Cover of The Ultimate PC Primer by Ben KobulnickyJust in time for Mother’s Day, The Ultimate PC Primer is a newly released resource for those who have struggled to get their mother, father, or other older relatives and friends to consistently understand personal computers. Using analogies, stories, and illustrations that compare core computing concepts to real-world things, the book is intended to bring both new and existing PC users to a baseline of knowledge and understanding so that family, friends, and tech support can at least have a “same language” dialog. It’s not a miracle fix — no computer book can be —  but it’s a starting point that everyone needs. With its reasonable price, it can easily be purchased along with one of the thick, traditional “how-to” computer reference books.

If you’re one of those people who have struggled to get mom or dad to understand computing, and you’ve found other resources to be too complicated or too technical, give it a try. While it’s largely written for those who are newer to managing their own computing experience — retirees from non-technology-centric fields, senior citizens, etc. —  it would probably also be a great help to those needing to come out of retirement into the workforce again who might never have needed to depend on PC skills before.

It is available via Amazon or the publisher today, and within a month it should be able to be ordered through any major U.S. bookseller.

It’s 2008. Can you move a window?

October 9, 2008

During the last four years of writing The Ultimate PC Primer, I’ve often found myself wanting to pull the plug on the project altogether. I doubt my calling, often musing, “Does anyone really need this? Am I really helping anyone?” Hey, ask yourself: Aside from brand new users, don’t most experienced PC users know all the basic computer skills they need?

Invariably, it’s not many days later when I find myself in another situation with a modestly experienced user that convinces me that I must continue. This was one of those weeks. I had no time to make progress on the final edits and illustrations. No time to review my analogies to make sure they’re just right. Not much time to even sneak out a blog post. I was growing fairly frustrated, and then, once again, I had “the moment.”

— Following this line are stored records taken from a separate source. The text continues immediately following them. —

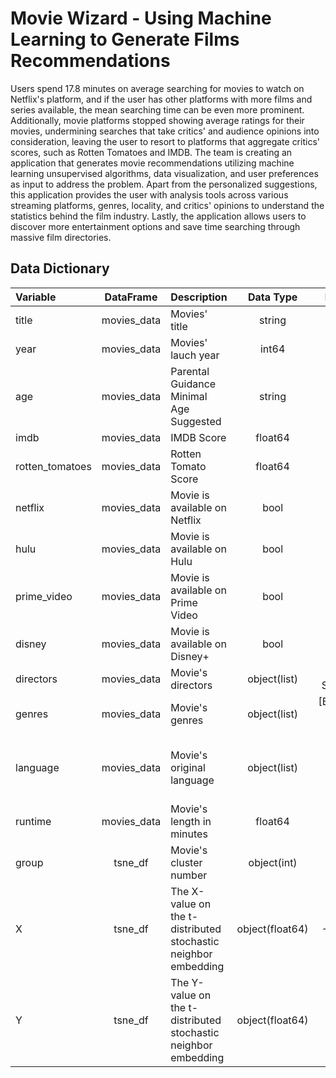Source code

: # Movie Wizard - Using Machine Learning to Generate Films Recommendations
Users spend 17.8 minutes on average searching for movies to watch on Netflix's
platform, and if the user has other platforms with more films and series available, the mean
searching time can be even more prominent. Additionally, movie platforms stopped showing
average ratings for their movies, undermining searches that take critics' and audience opinions
into consideration, leaving the user to resort to platforms that aggregate critics' scores, such as
Rotten Tomatoes and IMDB.
The team is creating an application that generates movie recommendations utilizing
machine learning unsupervised algorithms, data visualization, and user preferences as input to
address the problem. Apart from the personalized suggestions, this application provides the user
with analysis tools across various streaming platforms, genres, locality, and critics' opinions to
understand the statistics behind the film industry. Lastly, the application allows users to discover
more entertainment options and save time searching through massive film directories. 

## Data Dictionary
|Variable|DataFrame|Description|Data Type|Example|
|:---|:---:|:----|:---:|:---:|
|title|movies_data|Movies' title|string|The Irishman|
|year|movies_data|Movies' lauch year|int64|2019|
|age|movies_data|Parental Guidance Minimal Age Suggested|string|18+|
|imdb|movies_data|IMDB Score|float64|7.8|
|rotten_tomatoes|movies_data|Rotten Tomato Score|float64|98.0|
|netflix|movies_data|Movie is available on Netflix|bool|True|
|hulu|movies_data|Movie is available on Hulu|bool|False|
|prime_video|movies_data|Movie is available on Prime Video|bool|False|
|disney|movies_data|Movie is available on Disney+|bool|False|
|directors|movies_data|Movie's directors|object(list)|[Marting Scorsese]|
|genres|movies_data|Movie's genres|object(list)|[Biography, Crime, Drama]|
|language|movies_data|Movie's original language|object(list)|[English, Italian, Latin, Spanish, German]|
|runtime|movies_data|Movie's length in minutes|float64|209.0|
|group|tsne_df|Movie's cluster number|object(int)|18|
|X|tsne_df|The X-value on the t-distributed stochastic neighbor embedding|object(float64)|-64.7094|
|Y|tsne_df|The Y-value on the t-distributed stochastic neighbor embedding|object(float64)|43.7906|
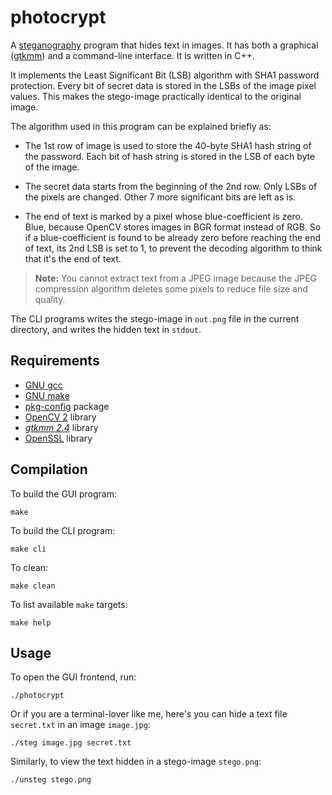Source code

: photocrypt
==========

A [steganography](http://en.wikipedia.org/wiki/Steganography) program that
hides text in images. It has both a graphical ([gtkmm](http://gtkmm.org))
and a command-line interface. It is written in C++.

It implements the Least Significant Bit (LSB) algorithm with SHA1 password
protection. Every bit of secret data is stored in the LSBs of the image pixel
values. This makes the stego-image practically identical to the original
image.

The algorithm used in this program can be explained briefly as:

* The 1st row of image is used to store the 40-byte SHA1 hash string of the
  password. Each bit of hash string is stored in the LSB of each byte of the
  image.

* The secret data starts from the beginning of the 2nd row. Only LSBs of
  the pixels are changed. Other 7 more significant bits are left as is.

* The end of text is marked by a pixel whose blue-coefficient is zero. Blue,
  because OpenCV stores images in BGR format instead of RGB. So if a
  blue-coefficient is found to be already zero before reaching the end of
  text, its 2nd LSB is set to 1, to prevent the decoding algorithm to think
  that it's the end of text.

<blockquote>
<strong>Note:</strong> You cannot extract text from a JPEG image because the
JPEG compression algorithm deletes some pixels to reduce file size and quality.
</blockquote>

The CLI programs writes the stego-image in `out.png` file in the current
directory, and writes the hidden text in `stdout`.


Requirements
------------

- [GNU gcc](http://gcc.gnu.org)
- [GNU make](http://www.gnu.org/software/make)
- [pkg-config](http://pkgconfig.freedesktop.org/wiki/) package
- [OpenCV 2](http://opencv.org) library
- <em>[gtkmm 2.4](http://gtkmm.org)</em> library
- [OpenSSL](http://openssl.org) library

Compilation
-----------

To build the GUI program:

    make

To build the CLI program:

    make cli

To clean:

    make clean

To list available `make` targets:

    make help


Usage
-----

To open the GUI frontend, run:

    ./photocrypt

Or if you are a terminal-lover like me, here's you can hide a text file
`secret.txt` in an image `image.jpg`:

    ./steg image.jpg secret.txt

Similarly, to view the text hidden in a stego-image `stego.png`:

    ./unsteg stego.png

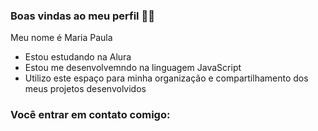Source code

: ### Boas vindas ao meu perfil 💙💙

Meu nome é Maria Paula

- Estou estudando na Alura
- Estou me desenvolvemndo na linguagem JavaScript
- Utilizo este espaço para minha organização e compartilhamento dos meus projetos desenvolvidos

### Você entrar em contato comigo:
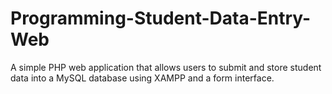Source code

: # Programming-Student-Data-Entry-Web
A simple PHP web application that allows users to submit and store student data into a MySQL database using XAMPP and a form interface.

A few days ago I was sitting through a presentation dealing with some rather non-technical stuff: career goals, business writing, etc. The presenter was experienced and well respected in his company for having this experience and knowledge, and the presentation was flowing well until it became evident that the image on the presenter’s laptop computer wasn’t matching the image on the projection screen. The edge of the Web browser window didn’t show for the audience as it (apparently) did for the presenter. After it was evident this was going to cause the audience to miss some relevant information, someone informed the presenter (with back still to the screen), “We need the window moved over.” The presenter spun around, observed the problem, and turned to the audience. We all expected a 2-second fix as the presenter re-positioned the window, but….

A rather blank stare greeted us instead, and what followed was like a crowd of parents attempting to direct young children lost in a maze. “Grab the top! No, the very top! Move your mouse up to the top! The blue bar! No, the blue bar at the top of the Browser! Yes… no! The top of the window!”

I observed silently and experienced once again the realization that has driven me for the past four years: there are still users — skilled, tenured, old, young, experienced and inexperienced — that have no grasp of basic computer operation concepts. After all, this presenter was not new to using a computer nor a newbie within company or profession. Yet, moving a program’s window was apparently never learned, even though that concept has not changed in well over a decade.

Just FYI, the section in my book that explains repositioning a window is already complete, and after reviewing this recent experience, I’m confident in the explanation, analogy, and illustration I’ve used.  But the presentation was what I needed to sigh, gather my determination, and forge ahead “explaining technology” once more.